Cornelis van Haarlem, 'Two Followers of Cadmus devoured by a Dragon', 1588
Full title | Two Followers of Cadmus devoured by a Dragon |
---|---|
Artist | Cornelis van Haarlem |
Artist dates | 1562 - 1638 |
Date made | 1588 |
Medium and support | oil on canvas, mounted on wood |
Dimensions | 148.5 × 195.5 cm |
Inscription summary | Signed; Dated |
Acquisition credit | Presented by the Duke of Northumberland, 1838 |
Inventory number | NG1893 |
Location | Not on display |
Collection | Main Collection |
Previous owners |
Cadmus, a prince of Tyre, travelled to the Delphic Oracle after his sister was stolen away by Zeus, chief of the Greek gods. There he was told that, instead of searching for his sister, he should ‘follow the cow outside and wherever it rests, build a new city’.

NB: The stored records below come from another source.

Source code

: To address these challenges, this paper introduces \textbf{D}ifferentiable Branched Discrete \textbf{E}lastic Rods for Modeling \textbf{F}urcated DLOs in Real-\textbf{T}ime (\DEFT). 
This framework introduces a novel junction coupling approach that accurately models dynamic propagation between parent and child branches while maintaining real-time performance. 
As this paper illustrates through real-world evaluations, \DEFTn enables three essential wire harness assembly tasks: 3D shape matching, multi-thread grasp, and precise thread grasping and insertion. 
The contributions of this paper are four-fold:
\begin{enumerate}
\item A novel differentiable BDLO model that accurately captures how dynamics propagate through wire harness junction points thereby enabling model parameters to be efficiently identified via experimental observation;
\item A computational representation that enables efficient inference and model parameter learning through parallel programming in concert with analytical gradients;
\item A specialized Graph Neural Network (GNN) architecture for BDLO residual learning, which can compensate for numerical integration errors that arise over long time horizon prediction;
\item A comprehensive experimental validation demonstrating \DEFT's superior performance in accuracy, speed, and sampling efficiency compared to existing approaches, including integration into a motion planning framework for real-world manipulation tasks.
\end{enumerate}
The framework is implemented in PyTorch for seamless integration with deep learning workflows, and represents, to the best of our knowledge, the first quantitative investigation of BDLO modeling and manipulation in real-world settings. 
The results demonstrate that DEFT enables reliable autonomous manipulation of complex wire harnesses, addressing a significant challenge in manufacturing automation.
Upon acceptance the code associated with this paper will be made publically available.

When the cow stopped Cadmus’s followers went in search of water. A dragon was guarding the spring they found; it slaughtered them all. Cadmus managed to kill it, and the goddess Athena told him to sow its teeth in the ground. Armed men sprang from them – and fought each other. Five survived to help Cadmus build the city of Thebes.

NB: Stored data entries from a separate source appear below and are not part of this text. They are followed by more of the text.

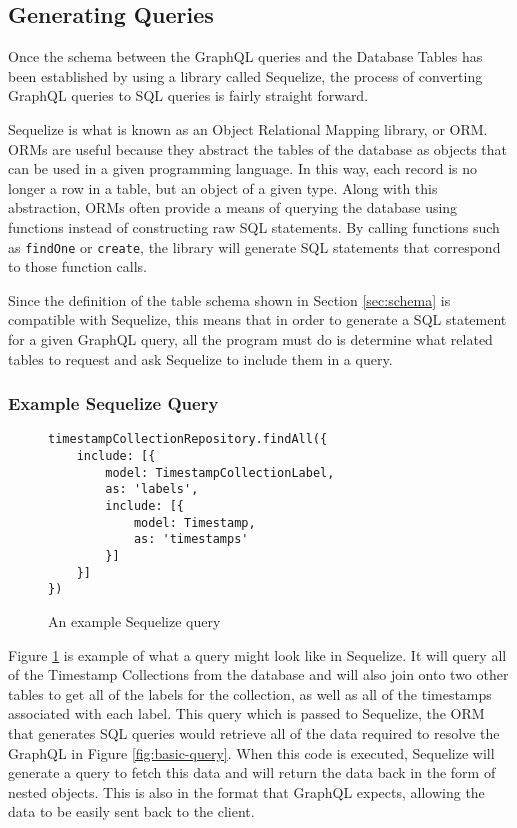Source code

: \subsection{Generating Queries}

Once the schema between the GraphQL queries and the Database Tables has been established by using a library called Sequelize, the process of converting GraphQL queries to SQL queries is fairly straight forward.

Sequelize is what is known as an Object Relational Mapping library, or ORM.  ORMs are useful because they abstract the tables of the database as objects that can be used in a given programming language.  In this way, each record is no longer a row in a table, but an object of a given type.  Along with this abstraction, ORMs often provide a means of querying the database using functions instead of constructing raw SQL statements.  By calling functions such as \Verb!findOne! or \Verb!create!, the library will generate SQL statements that correspond to those function calls.

Since the definition of the table schema shown in Section \ref{sec:schema} is compatible with Sequelize, this means that in order to generate a SQL statement for a given GraphQL query, all the program must do is determine what related tables to request and ask Sequelize to include them in a query.

\subsubsection{Example Sequelize Query}

\begin{figure}
    \begin{verbatim}
timestampCollectionRepository.findAll({
    include: [{
        model: TimestampCollectionLabel,
        as: 'labels',
        include: [{
            model: Timestamp,
            as: 'timestamps'
        }]
    }]
})
    \end{verbatim}
    \caption{An example Sequelize query}
    \label{fig:sequelize-query}
\end{figure}

Figure \ref{fig:sequelize-query} is example of what a query might look like in Sequelize.  It will query all of the Timestamp Collections from the database and will also join onto two other tables to get all of the labels for the collection, as well as all of the timestamps associated with each label.  This query which is passed to Sequelize, the ORM that generates SQL queries would retrieve all of the data required to resolve the GraphQL in Figure \ref{fig:basic-query}.  When this code is executed, Sequelize will generate a query to fetch this data and will return the data back in the form of nested objects.  This is also in the format that GraphQL expects, allowing the data to be easily sent back to the client.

Here, the dragon sinks its teeth into a man’s cheek. Its claws seem to tear his flesh, but a closer look reveals that the legs and torso belong to a second person flung across his hips. A glimmer of hope is offered by a distant view of Cadmus fighting the dragon.

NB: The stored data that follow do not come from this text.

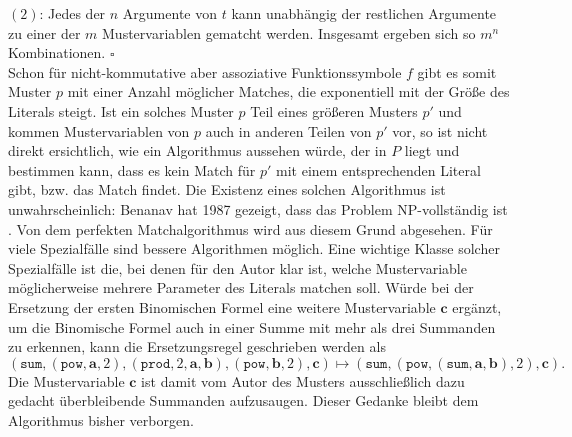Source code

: $(2)$: Jedes der $n$ Argumente von $t$ kann unabhängig der restlichen Argumente zu einer der $m$ Mustervariablen gematcht werden. Insgesamt ergeben sich so $m^n$ Kombinationen.
\hfill $\square$\\

Schon für nicht-kommutative aber assoziative Funktionssymbole $f$ gibt es somit Muster $p$ mit einer Anzahl möglicher Matches, die exponentiell mit der Größe des Literals steigt. Ist ein solches Muster $p$ Teil eines größeren Musters $p'$ und kommen Mustervariablen von $p$ auch in anderen Teilen von $p'$ vor, so ist nicht direkt ersichtlich, wie ein Algorithmus aussehen würde, der in $P$ liegt und bestimmen kann, dass es kein Match für $p'$ mit einem entsprechenden Literal gibt, bzw. das Match findet. Die Existenz eines solchen Algorithmus ist unwahrscheinlich: Benanav hat 1987 gezeigt, dass das Problem NP-vollständig ist \cite{NPHardMatching}.
Von dem perfekten Matchalgorithmus wird aus diesem Grund abgesehen. Für viele Spezialfälle sind bessere Algorithmen möglich. Eine wichtige Klasse solcher Spezialfälle ist die, bei denen für den Autor klar ist, welche Mustervariable möglicherweise mehrere Parameter des Literals matchen soll. Würde bei der Ersetzung der ersten Binomischen Formel eine weitere Mustervariable $\mathbf c$ ergänzt, um die Binomische Formel auch in einer Summe mit mehr als drei Summanden zu erkennen, kann die Ersetzungsregel geschrieben werden als
$$(\texttt{sum}, (\texttt{pow}, \mathbf a, 2), (\texttt{prod}, 2, \mathbf a, \mathbf b), (\texttt{pow}, \mathbf b, 2), \mathbf c) \mapsto (\texttt{sum}, (\texttt{pow}, (\texttt{sum}, \mathbf a, \mathbf b), 2), \mathbf c).$$
Die Mustervariable $\mathbf c$ ist damit vom Autor des Musters ausschließlich dazu gedacht überbleibende Summanden \glqq aufzusaugen\grqq{}. Dieser Gedanke bleibt dem Algorithmus bisher verborgen.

Cadmus, a prince of Tyre, travelled to the Delphic Oracle after his sister was stolen away by Zeus. He asked where to find her but was told that, instead of searching for his sister, he should ‘follow the cow outside and wherever it rests, build a new city’.
This Cadmus did. When the cow collapsed from fatigue, he sent his followers to search for water so he could sacrifice it to the goddess Athena. But the spring they found was guarded by a fierce dragon, the son of Ares, and it slaughtered them all. When his men failed to return, Cadmus set out after them and came face to face with the monster. After a fierce struggle he killed it, and was told by Athena to sow its teeth in the ground. Armed men sprang up from the earth as soon as the teeth touched it – and began to fight each other. Five were left alive. They swore allegiance to Cadmus and helped him build the city that later became known as Thebes.
Here, a man reaches up to wrestle the dragon away as it sinks its foul teeth – described by the Roman poet Ovid as shining like gold, though van Haarlem imagines them otherwise – into his cheek. The dragon’s tail curls and clings down past the man’s shoulder, the livid pink tip obscenely probing his curls. Its claws seem to tear his torso and legs, but a closer look reveals that they belong to another person, already dead and flung across his hips. A severed head is on the ground, the throat revealed behind the first man’s muscular back and contorted arm. The bones of other victims are scattered about. The dragon’s black wings are outlined against a thundery sky, but a glimmer of hope is offered by a distant view of Cadmus fighting it to its death. This collapsing of time – showing two scenes from a story in one painting – was a favourite device of artists like van Haarlem, working in the Manneriststyle.
The story of Cadmus is told in Ovid’s Metamorphoses with as much gory detail as van Haarlem shows in his painting. Biblical and classical stories gave Mannerist painters scope for studies of the nude in contorted poses with exaggerated facial expressions. Karel van Mander, an artist and influential writer on art in Haarlem in the late sixteenth and early seventeenth centuries, was van Haarlem’s mentor. Together with the painter and printmaker Hendrick Goltzius, who made a print after van Haarlem’s painting, they furthered the Mannerist style in the city, with Michelangelo and more muscular examples of classical sculpture as their ideal exemplars. Not for them the cosy Dutch interior or elegant flower arrangement. Their ambitions were far wider than the Haarlem market and they sought to align themselves with international developments in painting.